• Dataset records:
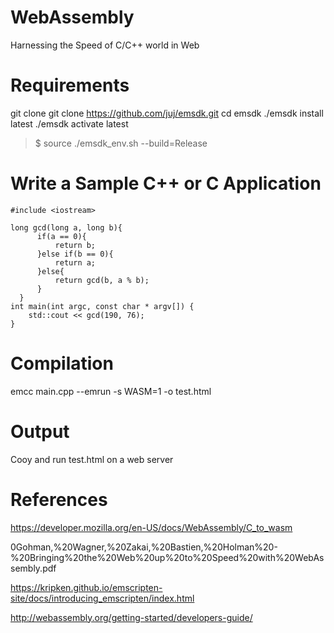 # WebAssembly
Harnessing the Speed of C/C++ world in Web

# Requirements

git clone git clone https://github.com/juj/emsdk.git
cd emsdk
./emsdk install latest
./emsdk activate latest

> $ source ./emsdk_env.sh --build=Release

# Write a Sample C++ or C Application

```
#include <iostream>

long gcd(long a, long b){
      if(a == 0){
          return b;
      }else if(b == 0){
          return a;
      }else{
          return gcd(b, a % b);
      }
  }
int main(int argc, const char * argv[]) {
    std::cout << gcd(190, 76);
}
```

# Compilation

emcc main.cpp --emrun -s WASM=1 -o test.html

# Output

Cooy and run test.html on a web server

# References

https://developer.mozilla.org/en-US/docs/WebAssembly/C_to_wasm

0Gohman,%20Wagner,%20Zakai,%20Bastien,%20Holman%20-%20Bringing%20the%20Web%20up%20to%20Speed%20with%20WebAssembly.pdf

https://kripken.github.io/emscripten-site/docs/introducing_emscripten/index.html

http://webassembly.org/getting-started/developers-guide/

• To do:
Lines in the data that hold "main" are to be counted, and the number alone reported.

• Solution to this task:
2